The discussion of Elena Kagan’s memo about a RFRA case suggested to me that it would be good to explain some basic principles of American religious exemption law. What follows is my attempt at an objective explanation of the law; I don’t think any of this should be controversial as a statement of what the law actually is, though no doubt many people might have a different view of what the law ought to be.
Say that you feel a religious obligation to use a prohibited drug — hoasca (the drug at issue in the O Centro case from 2006), peyote, marijuana, or LSD. Or say that you’re a landlord who feels a religious obligation not to rent to unmarried couples (or same-sex couples), even though state law bars marital status discrimination or sexual orientation discrimination in housing. Or say that you feel a religious obligation to help someone commit suicide, in violation of state law — or a religious obligation not to testify against your parent, your child, or a coreligionist, even when you have a legal duty to do so. Should you be entitled to an exemption from the generally applicable law, because of your religious beliefs? Or should the government be free to apply the law to you just as it does to others?
Until 1963 (more or less), the rule was what I call the statutory exemption model — religious objectors got exemptions if and only if the statute provided for one (as, for instance, draft law historically had). Then in Sherbert v. Verner (1963), the Supreme Court adopted the constitutional exemption model, under which sincere religious objectors had a presumptive constitutional right to an exemption.
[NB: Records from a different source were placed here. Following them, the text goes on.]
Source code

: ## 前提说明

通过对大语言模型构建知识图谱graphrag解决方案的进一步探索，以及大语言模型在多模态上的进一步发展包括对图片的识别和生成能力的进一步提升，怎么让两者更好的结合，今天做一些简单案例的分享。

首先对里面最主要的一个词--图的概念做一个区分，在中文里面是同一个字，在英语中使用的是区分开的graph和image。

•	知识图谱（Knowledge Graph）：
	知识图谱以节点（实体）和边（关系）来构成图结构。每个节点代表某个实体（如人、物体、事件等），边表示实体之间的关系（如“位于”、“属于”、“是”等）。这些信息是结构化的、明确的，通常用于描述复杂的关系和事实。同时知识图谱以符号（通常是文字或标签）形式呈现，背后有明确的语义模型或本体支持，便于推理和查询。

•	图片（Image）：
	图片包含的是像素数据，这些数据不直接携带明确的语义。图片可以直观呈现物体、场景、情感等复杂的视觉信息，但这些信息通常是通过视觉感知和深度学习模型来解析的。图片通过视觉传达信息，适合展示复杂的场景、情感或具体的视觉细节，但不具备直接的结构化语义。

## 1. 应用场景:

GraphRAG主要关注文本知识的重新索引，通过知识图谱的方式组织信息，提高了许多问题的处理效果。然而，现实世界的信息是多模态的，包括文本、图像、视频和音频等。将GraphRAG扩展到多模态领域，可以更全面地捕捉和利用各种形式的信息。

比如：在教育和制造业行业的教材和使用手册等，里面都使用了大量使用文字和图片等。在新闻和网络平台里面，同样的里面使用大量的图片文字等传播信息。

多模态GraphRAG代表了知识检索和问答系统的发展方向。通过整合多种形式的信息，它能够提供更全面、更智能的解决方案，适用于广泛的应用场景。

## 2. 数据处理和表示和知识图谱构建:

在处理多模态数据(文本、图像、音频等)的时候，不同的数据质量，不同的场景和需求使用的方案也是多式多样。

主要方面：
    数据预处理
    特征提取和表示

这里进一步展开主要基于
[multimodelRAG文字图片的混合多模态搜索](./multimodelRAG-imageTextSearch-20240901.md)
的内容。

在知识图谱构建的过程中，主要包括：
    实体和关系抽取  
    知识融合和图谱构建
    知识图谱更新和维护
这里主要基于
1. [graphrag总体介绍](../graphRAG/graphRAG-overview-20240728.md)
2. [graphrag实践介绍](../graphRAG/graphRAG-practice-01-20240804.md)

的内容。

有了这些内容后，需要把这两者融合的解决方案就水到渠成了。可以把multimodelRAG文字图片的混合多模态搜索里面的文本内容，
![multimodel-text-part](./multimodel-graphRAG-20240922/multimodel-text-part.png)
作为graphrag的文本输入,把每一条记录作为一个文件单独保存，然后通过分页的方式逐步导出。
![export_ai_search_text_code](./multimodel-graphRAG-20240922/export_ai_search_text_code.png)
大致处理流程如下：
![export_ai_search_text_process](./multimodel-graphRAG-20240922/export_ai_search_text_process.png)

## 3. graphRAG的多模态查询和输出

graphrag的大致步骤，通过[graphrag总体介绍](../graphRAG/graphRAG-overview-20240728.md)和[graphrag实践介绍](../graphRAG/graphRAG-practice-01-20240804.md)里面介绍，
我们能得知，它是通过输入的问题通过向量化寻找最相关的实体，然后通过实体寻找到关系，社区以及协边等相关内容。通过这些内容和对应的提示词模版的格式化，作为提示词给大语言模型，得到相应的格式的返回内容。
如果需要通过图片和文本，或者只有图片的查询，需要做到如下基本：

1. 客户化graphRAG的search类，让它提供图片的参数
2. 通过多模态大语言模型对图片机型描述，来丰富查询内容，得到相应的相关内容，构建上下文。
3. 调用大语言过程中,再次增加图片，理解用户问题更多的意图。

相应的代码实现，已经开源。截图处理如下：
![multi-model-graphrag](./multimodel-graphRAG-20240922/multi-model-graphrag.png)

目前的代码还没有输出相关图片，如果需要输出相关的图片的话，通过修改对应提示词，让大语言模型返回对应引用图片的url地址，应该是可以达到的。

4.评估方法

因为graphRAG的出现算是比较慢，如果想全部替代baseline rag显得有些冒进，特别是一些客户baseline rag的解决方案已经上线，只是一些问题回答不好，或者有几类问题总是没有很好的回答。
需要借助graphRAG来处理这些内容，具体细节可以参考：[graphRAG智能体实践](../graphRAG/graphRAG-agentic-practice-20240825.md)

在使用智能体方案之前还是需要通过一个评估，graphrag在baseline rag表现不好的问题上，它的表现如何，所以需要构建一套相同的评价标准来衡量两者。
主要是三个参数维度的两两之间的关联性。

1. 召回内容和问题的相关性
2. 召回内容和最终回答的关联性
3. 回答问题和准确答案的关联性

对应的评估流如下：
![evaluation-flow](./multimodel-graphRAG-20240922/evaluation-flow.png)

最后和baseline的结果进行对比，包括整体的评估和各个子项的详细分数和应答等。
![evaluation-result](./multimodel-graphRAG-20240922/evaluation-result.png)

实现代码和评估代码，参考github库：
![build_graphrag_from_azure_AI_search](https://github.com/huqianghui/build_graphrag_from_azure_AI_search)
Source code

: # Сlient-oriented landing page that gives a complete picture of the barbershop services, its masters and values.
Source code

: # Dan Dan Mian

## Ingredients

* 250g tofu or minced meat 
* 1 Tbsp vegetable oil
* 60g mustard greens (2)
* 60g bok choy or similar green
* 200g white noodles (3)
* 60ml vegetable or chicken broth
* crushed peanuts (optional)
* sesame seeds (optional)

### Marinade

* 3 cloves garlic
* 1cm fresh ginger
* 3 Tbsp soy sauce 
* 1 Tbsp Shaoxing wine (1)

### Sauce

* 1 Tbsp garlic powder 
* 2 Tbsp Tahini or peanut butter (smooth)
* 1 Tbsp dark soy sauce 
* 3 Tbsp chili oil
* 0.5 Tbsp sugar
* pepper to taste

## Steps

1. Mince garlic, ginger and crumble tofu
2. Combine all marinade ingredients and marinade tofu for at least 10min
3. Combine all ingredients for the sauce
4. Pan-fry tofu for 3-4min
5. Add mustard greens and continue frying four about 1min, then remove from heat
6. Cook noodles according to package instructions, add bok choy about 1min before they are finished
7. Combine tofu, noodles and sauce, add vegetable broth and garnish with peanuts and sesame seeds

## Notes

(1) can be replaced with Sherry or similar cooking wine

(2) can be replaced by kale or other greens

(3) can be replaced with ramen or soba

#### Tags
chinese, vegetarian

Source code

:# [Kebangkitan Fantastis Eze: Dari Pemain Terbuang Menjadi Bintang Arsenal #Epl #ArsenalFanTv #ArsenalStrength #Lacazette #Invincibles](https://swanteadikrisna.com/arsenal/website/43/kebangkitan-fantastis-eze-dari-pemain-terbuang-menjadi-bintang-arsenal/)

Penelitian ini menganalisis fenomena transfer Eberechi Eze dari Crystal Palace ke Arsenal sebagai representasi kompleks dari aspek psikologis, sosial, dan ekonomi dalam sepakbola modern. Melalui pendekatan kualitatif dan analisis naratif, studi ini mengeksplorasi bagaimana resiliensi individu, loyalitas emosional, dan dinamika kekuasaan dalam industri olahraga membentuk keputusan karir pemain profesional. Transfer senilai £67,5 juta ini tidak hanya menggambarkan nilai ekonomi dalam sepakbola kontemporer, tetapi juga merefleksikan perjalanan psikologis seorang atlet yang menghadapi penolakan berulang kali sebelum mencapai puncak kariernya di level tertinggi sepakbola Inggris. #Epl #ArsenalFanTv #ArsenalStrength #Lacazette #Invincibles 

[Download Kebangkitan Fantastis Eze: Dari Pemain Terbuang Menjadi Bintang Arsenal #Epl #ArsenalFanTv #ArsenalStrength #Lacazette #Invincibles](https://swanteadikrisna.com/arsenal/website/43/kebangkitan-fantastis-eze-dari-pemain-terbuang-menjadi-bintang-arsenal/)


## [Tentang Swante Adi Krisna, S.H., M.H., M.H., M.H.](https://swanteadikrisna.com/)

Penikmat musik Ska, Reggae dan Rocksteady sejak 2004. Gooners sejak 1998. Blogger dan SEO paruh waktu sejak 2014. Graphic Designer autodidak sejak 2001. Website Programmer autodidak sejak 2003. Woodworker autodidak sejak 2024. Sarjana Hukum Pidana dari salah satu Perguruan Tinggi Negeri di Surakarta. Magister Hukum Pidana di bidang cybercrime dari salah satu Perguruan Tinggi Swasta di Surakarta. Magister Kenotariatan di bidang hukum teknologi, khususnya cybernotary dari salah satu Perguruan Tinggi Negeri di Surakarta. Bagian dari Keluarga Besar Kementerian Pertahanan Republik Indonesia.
Of course, a constitutional exemption model can never simply say “religious objectors get an exemption.” A wide range of generally applicable laws — murder law, theft law, rape law, and so on — must be applicable even to religious objectors. Even as to more controversial cases, such as bans on race discrimination in education, or generally applicable tax laws, the Court has found (even under the Sherbert regime) that religious objectors’ claims must yield.
To distinguish cases where religious objectors win from those in which they lose, the Sherbert-era Court used what it called “strict scrutiny” when the law imposed a “substantial burden” on people’s religious beliefs (e.g., when it banned behavior that the objectors saw as religiously compelled, or mandated behavior that the objectors saw as religiously prohibited): Religious objectors must prevail unless applying the law to them is the least restrictive means of serving a compelling government interest. But while the “strict scrutiny” test in race and free speech cases was generally seen as “strict in theory, fatal in fact” (Gerry Gunther’s phrase), almost always invalidating the government law, in religious freedom cases it was “strict in theory, feeble in fact” (Larry Sager & Chris Eisgruber’s phrase). The government usually won, and religious objectors won only rarely.
Then in 1990, the Court changed course: In Employment Division v. Smith, a 5-Justice majority returned to the statutory exemption regime, and rejected the constitutional exemption regime. So long as a law doesn’t discriminate against religious objectors, but generally applies to people regardless of their religiosity, it’s constitutionally valid. If religious objectors want an exemption, they need to go to the legislature. (This is an oversimplification, but let’s go with it for now.)
And then in 1993, Congress enacted the Religious Freedom Restoration Act, which gave religious objectors a statutory presumptive entitlement to exemption from generally applicable laws (subject to strict scrutiny). In City of Boerne v. Flores (1997), the Supreme Court held that RFRA exceeded federal power when applied to state laws, but didn’t touch it as to federal law. Since 1997 (and in some measure before), about a dozen states enacted similar state-level RFRAs as to state law, and about a dozen more interpreted their state constitutions to follow the Sherbert model rather than the Smith model.
Therefore, the rule now is that there is a religious exemption regime as to federal statutes (under the federal RFRA), and as to state statutes in the about half the states that have state RFRAs or state constitutional exemption regimes. Religious objectors in those jurisdictions may demand exemptions from generally applicable laws that substantially burden the objectors’ practice, which the government must grant unless it can show that applying the laws is the least restrictive means of serving a compelling government interest.
Finally, the following all constitute a substantial burden:
- The government’s compelling someone to do something that violates his religious beliefs, or prohibiting someone from doing something that is mandated by his religious beliefs.
- The government’s denying someone a tax exemption or unemployment compensation unless he does something that violates his religious beliefs, or refrains from something that is mandated by his religious beliefs.
- As to state and federal constitutional regimes, it’s not clear whether the above also applies when the objector’s conduct is merely motivated by his religious beliefs (e.g., the objector thinks it’s a religiously valuable thing for him to stay home on the Sabbath, rather than a religious commandment) and not actually mandated by those beliefs. The federal RFRA, many state RFRAs, and RLUIPA expressly apply to “any exercise of religion, whether or not compelled by ... a system of religious belief.”
- The beliefs need not be longstanding, central to the claimant’s religious beliefs, internally consistent, consistent with any written scripture, or reasonable from the judge’s perspective. They need only be sincere.
But recall that a finding of substantial burden on sincere religious beliefs simply shifts the burden to the government (in those jurisdictions that have religious exemption regimes): The government may still justify the burden by showing that applying the law to the objectors is the least restrictive means of serving a compelling government interest.